Date: December 17, 2020
Season 5, Episode 11
Musical Accompaniment: Am still on songs that begin with the letter ‘S’, and there are SO MANY that have the word “some” in them.
Interstellar News: I am very glad it is Thursday.
TL;DR: The EMH takes holoimages of everyone but finds something unusual when he scans Kim; a surgery he doesn’t remember performing and one Kim doesn’t remember getting from 18 months ago. The Doctor asks for Seven’s help running a self-diagnostic, but then doesn’t remember asking for her help. They are able to find five images on his camera of a mystery Ensign and mystery alien, as well a few snippets of memory that were hidden from the Doctor. Janeway sends Seven to look for cloaked ships, asks the Doctor to deactivate himself for his safety, and then shares a look with Tuvok. The Doctor saves a backup and sets up his camera to take pictures and then deactivates himself as someone comes into sickbay to adjust his program… and it’s Janeway. She explains that something happened and they had to adjust his programming because it caused a problem, and now she’s got to do it again. Seven appeals to Janeway and Janeway decides to share the story with the Doctor, so we see a flashback.
We start with Ensign Jetal’s surprise party, a mission with her, the Doctor, and Kim, an enemy alien who attacks them all, Voyager coming to the rescue, and the Doctor trying to stop them from both dying. He can’t save them both so he chooses Kim while Jetal dies. He can’t reconcile why he choose Kim over her and looses his shit in the mess hall, which then causes his cognitive and ethical subroutines to spiral… so Janeway ordered him to be reprogrammed. The Doctor again begins to spiral but after another chat with Seven, Janeway decides to help him get through it. Everyone sits with the Doctor over a period of two weeks and eventually he sends Janeway to bed and reads her poetry, seemingly starting to get some peace at his decision.
Janeway: A replicator operates through a series of electronic pathways that allow it to receive instructions and take appropriate action, and there you go. A cup of coffee, a bowl of soup, a plasma conduit, whatever we tell it to do. As difficult as it is to accept, the Doctor is more like that replicator than he is like us.
Seven of Nine: He would disagree.
Janeway: I’m sure he would, but I can’t let that change my decision. I learned that the hard way when his program almost self-destructed. I won’t take that risk again.
Seven of Nine: The risk isn’t yours to take.Janeway and Seven discussing ethics at 0200. To quote Ted Mosby, “Nothing good happens after 2 a.m.”.

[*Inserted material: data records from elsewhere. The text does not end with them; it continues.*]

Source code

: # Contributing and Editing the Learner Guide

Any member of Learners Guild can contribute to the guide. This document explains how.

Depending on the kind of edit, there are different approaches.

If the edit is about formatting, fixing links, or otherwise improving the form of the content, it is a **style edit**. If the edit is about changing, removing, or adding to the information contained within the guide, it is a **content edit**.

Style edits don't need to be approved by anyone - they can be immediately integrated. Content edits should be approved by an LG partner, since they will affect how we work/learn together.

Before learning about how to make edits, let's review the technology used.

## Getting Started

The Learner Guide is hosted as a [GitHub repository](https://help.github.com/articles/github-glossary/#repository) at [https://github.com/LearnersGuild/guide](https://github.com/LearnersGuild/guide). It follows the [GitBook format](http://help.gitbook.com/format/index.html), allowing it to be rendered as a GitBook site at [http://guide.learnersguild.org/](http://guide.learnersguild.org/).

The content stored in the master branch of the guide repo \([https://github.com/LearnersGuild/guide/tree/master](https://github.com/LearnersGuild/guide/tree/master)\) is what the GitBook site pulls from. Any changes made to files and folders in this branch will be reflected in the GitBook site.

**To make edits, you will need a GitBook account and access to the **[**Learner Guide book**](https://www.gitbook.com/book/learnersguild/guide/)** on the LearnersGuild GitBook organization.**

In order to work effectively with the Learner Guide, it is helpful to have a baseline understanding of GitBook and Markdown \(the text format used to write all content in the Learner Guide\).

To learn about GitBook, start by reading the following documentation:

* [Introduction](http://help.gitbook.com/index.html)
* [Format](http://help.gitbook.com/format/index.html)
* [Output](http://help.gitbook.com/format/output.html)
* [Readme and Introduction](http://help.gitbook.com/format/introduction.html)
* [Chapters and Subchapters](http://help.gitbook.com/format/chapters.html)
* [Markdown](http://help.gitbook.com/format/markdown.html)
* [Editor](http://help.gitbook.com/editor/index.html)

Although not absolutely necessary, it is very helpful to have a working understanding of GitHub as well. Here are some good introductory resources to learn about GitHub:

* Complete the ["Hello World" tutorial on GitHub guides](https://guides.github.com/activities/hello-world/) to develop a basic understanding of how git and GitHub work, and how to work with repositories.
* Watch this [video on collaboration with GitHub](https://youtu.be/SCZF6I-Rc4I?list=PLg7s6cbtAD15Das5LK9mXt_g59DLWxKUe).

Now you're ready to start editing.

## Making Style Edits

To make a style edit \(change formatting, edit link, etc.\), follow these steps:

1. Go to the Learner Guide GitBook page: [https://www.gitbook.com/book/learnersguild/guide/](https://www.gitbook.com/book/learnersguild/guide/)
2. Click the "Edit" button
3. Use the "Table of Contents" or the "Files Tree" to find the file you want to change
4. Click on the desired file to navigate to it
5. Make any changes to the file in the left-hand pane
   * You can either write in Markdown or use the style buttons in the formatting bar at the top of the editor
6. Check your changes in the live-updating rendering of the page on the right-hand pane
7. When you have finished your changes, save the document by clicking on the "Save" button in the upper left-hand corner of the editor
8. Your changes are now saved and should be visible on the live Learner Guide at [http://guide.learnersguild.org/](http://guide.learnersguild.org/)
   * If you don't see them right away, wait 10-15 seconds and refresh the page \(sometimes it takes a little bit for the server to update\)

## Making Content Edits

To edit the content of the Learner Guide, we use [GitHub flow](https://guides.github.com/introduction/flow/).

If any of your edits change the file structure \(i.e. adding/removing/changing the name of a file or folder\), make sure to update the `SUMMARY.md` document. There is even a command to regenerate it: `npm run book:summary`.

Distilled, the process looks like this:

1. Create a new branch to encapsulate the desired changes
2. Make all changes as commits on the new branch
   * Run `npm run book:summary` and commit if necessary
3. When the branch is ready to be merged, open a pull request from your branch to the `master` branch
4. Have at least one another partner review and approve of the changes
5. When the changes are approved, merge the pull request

“You’re malfunctioning, and you need to be repaired.”: This is a very interesting episode. At first it’s a cool, new technology to help aid the Doctor… kind of like a full body scan but much more sci-fi. It’s immediately a mystery and there might be an intruder, much like when the EMH was being messed with in “Scientific Method“. As soon as Janeway and Tuvok share a look in her ready room, I know something is up and it’s clear the EMH thought so too. Then the story morphs into ethics on a variety of fronts and ends up with a giant group counseling session. It’s also an interesting way to bring in some new faces by doing a story in the time before Seven. There is also a really nice set up as the Doctor tells Kim he’s not in the business of killing people (by choosing to not space the alien) and minutes later he has to make a decision about who to save. Paris and Seven do excellent work in this episode. Paris is immediately in “go” mode when Kim and Jetral are brought into sickbay and you can see that he and the EMH are triaging and brainstorming together, but ultimately Paris knows on the Doctor can make the call. Seven advocates for the Doctor, who has been her champion, and even gets Janeway to reconsider her position now that she’s had more time to think about it.
Writing this during the ninth month of the Coronavirus pandemic here in the United States, this episode is extremely sobering. Health professionals are choosing who to treat all the time due to capacity or even just not having enough time to get to everyone. Do you try to save an old person or a young person? Do you try to save the person with the best prognosis regardless of age? Do you just try to save everyone and take it hard when you can’t? It’s an impossible decision. I make a similar, but not at all comparable in regard to life and death, decision when choosing who to enroll in the last section of a class. Majors are given priority, but what if they are both majors? Do I go by GPA, closeness to graduation? If we all think about our jobs, we make these decisions every day… but sometimes they don’t really have a large ripple effect like Covid does. The Doctor, in this episode, tries to understand why he made the decision he did when he had two patients in the exact same situation. Unfortunately he wasn’t able to pull a Batman and save them both, but now he knows the weight behind his position and what toll it takes to make those decisions. 7 cups of lukewarm coffee for Janeway here.